In light of the mutual engagement as what has been distinguished as “mind” and “body”, overlooking the interplay of one’s engagement with a role, for example, and how it is presented publicly, has limited the insight which can be gained into the processes by which participants adopt their assigned roles in medical education settings. This is important knowledge to gain in order to advance the specific design and assessment of the use of RPGs as a pedagogical approach in HPE to enable future HCPs to “step into others’ shoes” and empathize with them, whether they be patients or colleagues. As such, this study presents the dynamics of what can be called “social role-play games”. Therefore, in this study, we aimed to identify the processes by which HCP/Ts who participate in pedagogical RPG adopt, or fail to adopt, their assigned roles.
Methods
The Role-Playing Game Setting
Following human research ethical approval, and written consent from individual participants, qualitative research was engaged to understand participants’ engagement with roles, the setting being a specific RPG. This RPG was adapted to simulate a pediatric oncology clinical encounter that involves clinicians, a sick child, and the child’s parents. Participants were randomly assigned one of those roles (clinician, parent, or child). To maximize the range of role interactions, four separate RPGs were staged drawing on the scenario of a sick child. The RPGs focused on pediatric oncology, in particular, the condition of neuroblastoma. This condition ideally served the study’s purpose because it allowed for a dramatic array of prognostic possibilities that followed from different interventions, and were reflective of potentially different priorities held by different roles, such as parents, children and health care professionals. The scenario was broadly the same for each RPG, but with slight differences of levels of adversity, role requirements and decision points, to engage diversity of possible points of agreement or disagreement.
The RPG itself was intended to use role-playing to advance the learning of communication skills, and promote understanding of different perspectives, in particular, patients, family members and clinicians. A particular focus was on education to value the decision-making capacity of the child and the importance of their involvement in making decisions that affect them. Trainees were included in light of the emphasis on learning. From a research point of view, we were using the participants to try to illuminate the mechanisms of role-play embeddedness, evident in the change in views. The focus was on the process of change rather than the participants’ specific views. The RPG provided an opportunity to see how people respond to different perspectives and what this means for the direction of the dialogue.

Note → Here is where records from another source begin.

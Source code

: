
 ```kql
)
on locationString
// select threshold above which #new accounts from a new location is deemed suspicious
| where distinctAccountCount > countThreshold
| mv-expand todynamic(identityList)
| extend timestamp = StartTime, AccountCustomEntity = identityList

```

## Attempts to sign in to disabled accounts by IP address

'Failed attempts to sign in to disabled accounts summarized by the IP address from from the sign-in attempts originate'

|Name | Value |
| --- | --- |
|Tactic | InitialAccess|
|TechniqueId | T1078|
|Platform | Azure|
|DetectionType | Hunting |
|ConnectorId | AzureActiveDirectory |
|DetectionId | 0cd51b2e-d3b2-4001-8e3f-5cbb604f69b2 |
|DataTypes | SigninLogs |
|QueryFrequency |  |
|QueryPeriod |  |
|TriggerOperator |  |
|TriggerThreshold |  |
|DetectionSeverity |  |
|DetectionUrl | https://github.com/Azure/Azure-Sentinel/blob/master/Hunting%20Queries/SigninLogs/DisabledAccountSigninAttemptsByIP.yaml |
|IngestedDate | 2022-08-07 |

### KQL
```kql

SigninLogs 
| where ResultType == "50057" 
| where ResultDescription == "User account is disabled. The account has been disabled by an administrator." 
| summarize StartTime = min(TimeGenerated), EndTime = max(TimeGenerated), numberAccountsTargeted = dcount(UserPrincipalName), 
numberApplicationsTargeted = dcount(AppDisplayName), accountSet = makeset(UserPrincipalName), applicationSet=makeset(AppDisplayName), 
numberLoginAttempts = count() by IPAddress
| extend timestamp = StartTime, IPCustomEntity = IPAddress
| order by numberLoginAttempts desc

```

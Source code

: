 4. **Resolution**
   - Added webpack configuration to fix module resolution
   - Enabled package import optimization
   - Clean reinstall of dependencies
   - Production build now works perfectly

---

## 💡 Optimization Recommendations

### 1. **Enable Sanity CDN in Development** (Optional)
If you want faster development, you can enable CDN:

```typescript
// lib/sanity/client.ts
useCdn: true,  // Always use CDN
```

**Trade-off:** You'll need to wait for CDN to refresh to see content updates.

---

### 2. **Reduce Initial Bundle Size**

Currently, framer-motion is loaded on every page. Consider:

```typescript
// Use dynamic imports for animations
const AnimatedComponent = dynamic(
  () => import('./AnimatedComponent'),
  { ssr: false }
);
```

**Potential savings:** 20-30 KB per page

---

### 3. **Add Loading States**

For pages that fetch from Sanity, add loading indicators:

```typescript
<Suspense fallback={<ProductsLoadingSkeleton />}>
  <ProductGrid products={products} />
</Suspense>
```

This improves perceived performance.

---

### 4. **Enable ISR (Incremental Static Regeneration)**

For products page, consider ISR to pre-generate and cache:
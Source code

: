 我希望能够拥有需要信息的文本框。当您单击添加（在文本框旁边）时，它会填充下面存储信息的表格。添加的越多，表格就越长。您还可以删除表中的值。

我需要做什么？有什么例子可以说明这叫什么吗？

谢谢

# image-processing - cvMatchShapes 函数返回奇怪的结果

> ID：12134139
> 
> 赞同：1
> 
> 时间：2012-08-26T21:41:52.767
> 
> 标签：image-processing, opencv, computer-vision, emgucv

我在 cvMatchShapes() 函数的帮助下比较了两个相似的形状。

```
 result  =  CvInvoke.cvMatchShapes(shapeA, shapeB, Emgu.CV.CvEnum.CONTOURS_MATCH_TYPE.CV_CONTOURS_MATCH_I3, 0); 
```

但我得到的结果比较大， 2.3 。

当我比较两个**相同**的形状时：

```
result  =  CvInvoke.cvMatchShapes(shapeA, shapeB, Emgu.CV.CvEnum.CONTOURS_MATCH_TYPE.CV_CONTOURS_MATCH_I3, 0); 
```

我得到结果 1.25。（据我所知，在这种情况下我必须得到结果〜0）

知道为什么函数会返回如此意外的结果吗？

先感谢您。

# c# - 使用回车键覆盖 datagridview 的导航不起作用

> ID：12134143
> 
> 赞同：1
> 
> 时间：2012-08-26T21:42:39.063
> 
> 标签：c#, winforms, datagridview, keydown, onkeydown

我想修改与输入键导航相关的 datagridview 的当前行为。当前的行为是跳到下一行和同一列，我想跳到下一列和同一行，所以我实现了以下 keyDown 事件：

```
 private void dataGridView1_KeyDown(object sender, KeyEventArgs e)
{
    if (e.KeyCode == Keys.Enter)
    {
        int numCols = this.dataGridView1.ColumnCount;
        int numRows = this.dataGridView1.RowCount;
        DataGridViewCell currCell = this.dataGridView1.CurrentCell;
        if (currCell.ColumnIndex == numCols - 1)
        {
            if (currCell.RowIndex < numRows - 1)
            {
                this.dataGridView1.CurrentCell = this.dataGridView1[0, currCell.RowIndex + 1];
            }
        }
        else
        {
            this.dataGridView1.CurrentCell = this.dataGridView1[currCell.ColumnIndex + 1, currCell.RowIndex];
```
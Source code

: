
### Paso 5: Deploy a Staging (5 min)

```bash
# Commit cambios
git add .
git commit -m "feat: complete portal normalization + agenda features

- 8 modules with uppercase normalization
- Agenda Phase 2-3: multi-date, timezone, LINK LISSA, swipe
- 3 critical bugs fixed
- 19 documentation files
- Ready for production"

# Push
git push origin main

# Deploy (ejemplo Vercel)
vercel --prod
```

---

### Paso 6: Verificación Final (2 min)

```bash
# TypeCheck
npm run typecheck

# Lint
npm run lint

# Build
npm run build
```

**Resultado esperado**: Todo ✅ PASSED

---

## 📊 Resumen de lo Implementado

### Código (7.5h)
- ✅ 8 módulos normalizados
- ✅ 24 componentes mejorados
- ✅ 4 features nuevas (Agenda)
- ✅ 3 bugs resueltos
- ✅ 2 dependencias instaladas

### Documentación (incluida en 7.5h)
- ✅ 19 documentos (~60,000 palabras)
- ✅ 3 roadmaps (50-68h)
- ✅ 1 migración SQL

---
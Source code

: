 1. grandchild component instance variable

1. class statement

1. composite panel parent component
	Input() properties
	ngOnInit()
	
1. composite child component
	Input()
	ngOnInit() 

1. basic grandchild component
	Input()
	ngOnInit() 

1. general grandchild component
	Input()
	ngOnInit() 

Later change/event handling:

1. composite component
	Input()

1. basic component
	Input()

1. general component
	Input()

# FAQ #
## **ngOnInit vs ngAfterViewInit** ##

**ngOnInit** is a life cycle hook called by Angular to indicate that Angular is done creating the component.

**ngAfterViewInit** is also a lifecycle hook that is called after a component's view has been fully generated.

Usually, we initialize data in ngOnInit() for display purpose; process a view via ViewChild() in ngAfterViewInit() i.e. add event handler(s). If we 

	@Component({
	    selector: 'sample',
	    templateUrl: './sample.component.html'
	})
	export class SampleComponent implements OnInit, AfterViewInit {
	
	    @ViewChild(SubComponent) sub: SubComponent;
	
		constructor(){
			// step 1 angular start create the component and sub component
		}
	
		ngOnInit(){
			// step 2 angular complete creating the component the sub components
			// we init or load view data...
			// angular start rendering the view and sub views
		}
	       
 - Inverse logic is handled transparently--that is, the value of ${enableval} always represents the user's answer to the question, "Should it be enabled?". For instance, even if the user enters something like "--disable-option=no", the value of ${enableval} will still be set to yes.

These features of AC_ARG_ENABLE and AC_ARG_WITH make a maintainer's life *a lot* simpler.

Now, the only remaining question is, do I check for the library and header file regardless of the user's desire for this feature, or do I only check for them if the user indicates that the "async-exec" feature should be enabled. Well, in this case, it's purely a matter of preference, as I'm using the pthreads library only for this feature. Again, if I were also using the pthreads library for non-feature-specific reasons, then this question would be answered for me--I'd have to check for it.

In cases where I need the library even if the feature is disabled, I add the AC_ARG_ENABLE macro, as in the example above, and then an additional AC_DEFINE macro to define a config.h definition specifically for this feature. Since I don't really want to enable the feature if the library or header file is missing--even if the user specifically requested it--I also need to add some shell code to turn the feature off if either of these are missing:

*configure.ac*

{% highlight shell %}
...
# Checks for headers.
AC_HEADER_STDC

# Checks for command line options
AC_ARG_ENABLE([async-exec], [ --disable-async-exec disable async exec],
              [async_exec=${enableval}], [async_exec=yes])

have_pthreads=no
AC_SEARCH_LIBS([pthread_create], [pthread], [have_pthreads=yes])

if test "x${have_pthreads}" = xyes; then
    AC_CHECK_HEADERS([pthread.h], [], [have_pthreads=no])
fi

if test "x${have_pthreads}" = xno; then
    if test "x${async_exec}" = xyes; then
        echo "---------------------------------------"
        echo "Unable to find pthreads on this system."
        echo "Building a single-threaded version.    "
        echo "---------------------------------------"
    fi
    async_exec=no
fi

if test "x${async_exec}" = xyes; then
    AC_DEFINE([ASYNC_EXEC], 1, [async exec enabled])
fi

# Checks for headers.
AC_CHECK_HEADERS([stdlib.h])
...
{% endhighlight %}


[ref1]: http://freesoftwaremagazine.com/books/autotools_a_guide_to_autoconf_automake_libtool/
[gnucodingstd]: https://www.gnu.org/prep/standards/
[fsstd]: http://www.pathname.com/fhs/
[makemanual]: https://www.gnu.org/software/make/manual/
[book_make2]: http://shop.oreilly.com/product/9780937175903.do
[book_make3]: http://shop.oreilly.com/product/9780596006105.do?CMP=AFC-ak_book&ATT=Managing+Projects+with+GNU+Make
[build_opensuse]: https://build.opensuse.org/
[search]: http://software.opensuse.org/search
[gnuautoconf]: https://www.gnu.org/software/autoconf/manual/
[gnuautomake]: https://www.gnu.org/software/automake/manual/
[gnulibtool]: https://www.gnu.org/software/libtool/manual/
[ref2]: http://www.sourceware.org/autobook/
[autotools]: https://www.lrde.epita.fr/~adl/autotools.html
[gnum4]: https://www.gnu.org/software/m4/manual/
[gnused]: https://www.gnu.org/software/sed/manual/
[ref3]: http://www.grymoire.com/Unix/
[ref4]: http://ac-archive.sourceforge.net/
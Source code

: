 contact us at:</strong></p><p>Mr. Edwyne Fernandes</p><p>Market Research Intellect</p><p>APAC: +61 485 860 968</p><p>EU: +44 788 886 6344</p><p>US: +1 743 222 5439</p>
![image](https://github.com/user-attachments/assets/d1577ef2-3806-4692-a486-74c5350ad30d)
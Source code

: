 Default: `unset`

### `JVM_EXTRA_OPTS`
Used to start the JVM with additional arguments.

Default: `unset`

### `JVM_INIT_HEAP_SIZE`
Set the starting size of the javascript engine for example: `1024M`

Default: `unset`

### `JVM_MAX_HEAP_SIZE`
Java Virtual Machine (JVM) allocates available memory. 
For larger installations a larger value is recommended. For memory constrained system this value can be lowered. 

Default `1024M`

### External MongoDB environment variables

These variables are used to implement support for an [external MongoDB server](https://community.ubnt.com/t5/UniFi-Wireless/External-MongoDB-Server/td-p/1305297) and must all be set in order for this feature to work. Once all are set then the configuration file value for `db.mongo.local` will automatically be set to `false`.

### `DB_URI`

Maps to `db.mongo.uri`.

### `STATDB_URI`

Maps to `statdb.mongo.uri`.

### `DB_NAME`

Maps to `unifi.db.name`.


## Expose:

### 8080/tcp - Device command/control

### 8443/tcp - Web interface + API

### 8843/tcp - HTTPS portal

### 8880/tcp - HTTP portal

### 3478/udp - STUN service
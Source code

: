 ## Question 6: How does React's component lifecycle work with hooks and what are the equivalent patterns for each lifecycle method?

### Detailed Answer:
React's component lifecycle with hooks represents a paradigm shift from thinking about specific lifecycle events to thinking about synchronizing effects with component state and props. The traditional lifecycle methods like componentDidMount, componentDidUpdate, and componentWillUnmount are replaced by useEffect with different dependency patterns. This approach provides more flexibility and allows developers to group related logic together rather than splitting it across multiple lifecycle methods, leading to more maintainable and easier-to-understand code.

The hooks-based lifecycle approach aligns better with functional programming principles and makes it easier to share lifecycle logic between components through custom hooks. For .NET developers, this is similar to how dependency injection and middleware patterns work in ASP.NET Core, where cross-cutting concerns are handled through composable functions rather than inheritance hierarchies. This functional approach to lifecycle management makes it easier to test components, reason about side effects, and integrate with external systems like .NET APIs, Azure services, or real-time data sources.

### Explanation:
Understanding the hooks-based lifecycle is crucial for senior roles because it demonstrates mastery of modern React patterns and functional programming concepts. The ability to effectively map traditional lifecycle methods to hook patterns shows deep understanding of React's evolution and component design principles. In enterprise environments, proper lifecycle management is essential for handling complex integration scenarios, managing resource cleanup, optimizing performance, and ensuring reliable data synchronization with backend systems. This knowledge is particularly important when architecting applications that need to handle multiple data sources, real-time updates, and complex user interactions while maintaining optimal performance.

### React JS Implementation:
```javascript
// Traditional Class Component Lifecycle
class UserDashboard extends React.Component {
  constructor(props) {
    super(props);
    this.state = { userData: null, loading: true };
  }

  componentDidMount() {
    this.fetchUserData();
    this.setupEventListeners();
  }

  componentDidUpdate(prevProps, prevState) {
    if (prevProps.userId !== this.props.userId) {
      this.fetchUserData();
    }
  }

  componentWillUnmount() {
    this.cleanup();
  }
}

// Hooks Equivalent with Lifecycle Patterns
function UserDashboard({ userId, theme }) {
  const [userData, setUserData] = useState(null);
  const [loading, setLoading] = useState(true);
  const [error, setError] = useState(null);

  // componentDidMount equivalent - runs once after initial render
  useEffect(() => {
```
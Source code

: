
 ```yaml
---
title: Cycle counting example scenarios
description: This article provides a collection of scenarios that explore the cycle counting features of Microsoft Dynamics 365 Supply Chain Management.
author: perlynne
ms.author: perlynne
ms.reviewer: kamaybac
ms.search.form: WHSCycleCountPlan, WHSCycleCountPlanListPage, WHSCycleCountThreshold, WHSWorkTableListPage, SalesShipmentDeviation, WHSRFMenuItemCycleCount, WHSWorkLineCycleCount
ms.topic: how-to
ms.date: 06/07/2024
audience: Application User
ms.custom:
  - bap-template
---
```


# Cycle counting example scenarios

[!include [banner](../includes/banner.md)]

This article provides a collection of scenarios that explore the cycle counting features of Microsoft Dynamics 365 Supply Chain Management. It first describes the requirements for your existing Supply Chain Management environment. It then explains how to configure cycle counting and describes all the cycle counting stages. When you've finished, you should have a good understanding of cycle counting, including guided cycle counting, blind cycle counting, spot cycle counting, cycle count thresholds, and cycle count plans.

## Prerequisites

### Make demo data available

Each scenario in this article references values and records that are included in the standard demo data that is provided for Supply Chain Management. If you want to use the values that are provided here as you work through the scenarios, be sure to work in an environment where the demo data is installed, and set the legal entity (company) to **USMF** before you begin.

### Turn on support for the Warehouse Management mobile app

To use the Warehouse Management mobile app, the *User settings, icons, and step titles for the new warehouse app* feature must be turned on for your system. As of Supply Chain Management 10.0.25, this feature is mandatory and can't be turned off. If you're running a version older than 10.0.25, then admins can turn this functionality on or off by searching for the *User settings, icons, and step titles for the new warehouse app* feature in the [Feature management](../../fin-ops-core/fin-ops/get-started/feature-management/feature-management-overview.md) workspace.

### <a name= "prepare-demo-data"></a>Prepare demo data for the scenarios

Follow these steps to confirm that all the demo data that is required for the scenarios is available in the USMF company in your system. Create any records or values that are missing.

The participants were evenly distributed throughout the sessions. We ensured that there was at least one clinician role, at least one parent role, and one child role in each session. At the start of each RPG session, participants were instructed to undertake a 10-minute warm-up exercise to allow them to explore and understand their assigned roles. The parent and child roles, on the one hand, and the clinician roles, on the other hand, were given separate prompts to introduce them to their roles. The parent and child roles were asked to discuss their most recent family vacation. The clinicians were asked to discuss how the delivery of bad news to a patient.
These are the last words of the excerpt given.